В Киеве я ускорил строительство приютов для бездомных, которые могли бы служить пристанищем или даже больницами для раненых бойцов. Прекрасное помещение на тысячу коек было возведено на улице Нижний вал, на Подоле. Мы также пополняли бюджет различных больниц, ранее выстроенных в Киеве нашей семьей, в частности детской больницы (сегодня— «Охматдет») и больницы на улице Стрелецкой, чтобы они могли запастись всем необходимым в ожидании раненых с фронта, что непременно должно было случиться.

Следует признать, что первые же попытки наступления под командованием бездарных стареющих военачальников, назначенных на высокие должности только благодаря их наследственным дворянским титулам или близости к императорской семье, были крайне неутешительными. Превосходя противника в численности, русские силы вынуждены были отступать на всех фронтах и подвергались настоящему избиению.

Эти первые месяцы военной кампании ясно показали мне ограниченность и бессилие самодержавия и укрепили меня в мысли о необходимости скорейших изменений, если не сказать— переворота, в старой царской России. Чтобы хоть как-то ослабить страдания наших бедных солдат, я взял на себя руководство миссией Красного Креста на фронтах юго-западного направления и неоднократно бывал на передовой, в частности на Галицком фронте, где пытался организовать помощь, столь необходимую участвующим в боях. Конечно же, все свободные средства нашего Товарищества, равно как и часть моего огромного состояния я направлял в государственные займы, необходимые стране для ведения войны.

Чтобы сделать еще больше, я передал мое любимое судно «Иоланду», находившееся в порту Христиании[3] в Норвегии, в распоряжение британского адмиралтейства в целях переоборудования его под плавучий госпиталь и использования там, где Антанте будет необходимо. Кроме того, моя возлюбленная Маргарит, которая теперь жила подле меня в Санкт-Петербурге и не нуждалась в своей парижской квартире по улице Мариньян, 6, недалеко от Елисейских полей, передала ее французскому Красному Кресту для проживания и лечения выздоравливающих после ранения на фронте французских офицеров.

Таким образом, мы полностью стали на службу Антанте, Тройственному союзу Франции, Англии и России, направленному на быстрый разгром Пруссии и ее союзников.
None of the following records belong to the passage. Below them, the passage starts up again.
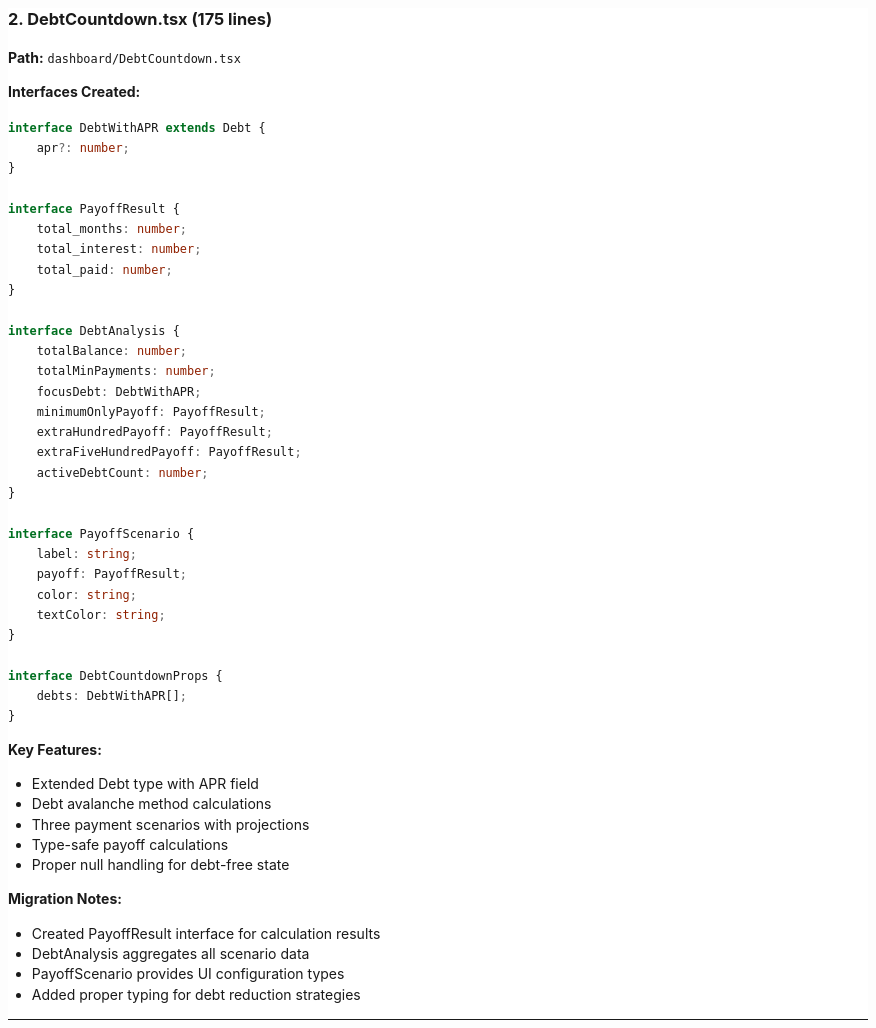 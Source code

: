 
### 2. **DebtCountdown.tsx** (175 lines)
**Path:** `dashboard/DebtCountdown.tsx`

**Interfaces Created:**
```typescript
interface DebtWithAPR extends Debt {
    apr?: number;
}

interface PayoffResult {
    total_months: number;
    total_interest: number;
    total_paid: number;
}

interface DebtAnalysis {
    totalBalance: number;
    totalMinPayments: number;
    focusDebt: DebtWithAPR;
    minimumOnlyPayoff: PayoffResult;
    extraHundredPayoff: PayoffResult;
    extraFiveHundredPayoff: PayoffResult;
    activeDebtCount: number;
}

interface PayoffScenario {
    label: string;
    payoff: PayoffResult;
    color: string;
    textColor: string;
}

interface DebtCountdownProps {
    debts: DebtWithAPR[];
}
```

**Key Features:**
- Extended Debt type with APR field
- Debt avalanche method calculations
- Three payment scenarios with projections
- Type-safe payoff calculations
- Proper null handling for debt-free state

**Migration Notes:**
- Created PayoffResult interface for calculation results
- DebtAnalysis aggregates all scenario data
- PayoffScenario provides UI configuration types
- Added proper typing for debt reduction strategies

---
Но война затягивалась, победа, видевшаяся всем быстрой и окончательной, каждую неделю становилась все более отдаленной и менее вероятной. В войну был втянут весь мир. Ничто не получалось так, как планировалось; точнее, ничего планировать было нельзя.

 

 

 

 

 

Только позднее я узнал обо всем, что совершила Маргарит для того, чтобы спасти мою жизнь. До нее дошли слухи, что остальных министров Ленин хотел освободить в свой день рождения. Но это не касалось меня. Маргарит узнала, что меня казнят до этой зловещей даты, и сделала все мыслимое и немыслимое, чтобы вытащить меня из тюрьмы.

Сразу после моего ареста она отправилась в Министерство юстиции и добилась встречи с комиссаром юстиции Штейнбергом, который втайне от своего секретаря попытался ей помочь. Но заключенный был слишком видной фигурой, и он признался Маргарит, что решение об освобождении бывшего министра может принять один только Ленин. Но как до него добраться?

Как я уже упоминал, моя любимая жила на Миллионной, как раз над французской военной миссией в Петрограде. Два работника этой миссии, граф Жан де Люберсак[4]и Пьер Дарси, которых мы не раз принимали в нашем доме, просто из дружеского расположения всячески старались нам помочь. Они вовсю пользовались своим статусом иностранцев и не боялись рисковать. Жан де Люберсак, ставший после этого нашим другом, был офицером несколько авантюрного склада и исполненным бравады; он даже планировал освободить меня, организовав побег из крепости. Но от этого плана в последнюю минуту он вынужден был отказаться по настоянию моей матери, которая опасалась, что затея плохо кончится, и все еще надеялась мою свободу тем или иным способом купить.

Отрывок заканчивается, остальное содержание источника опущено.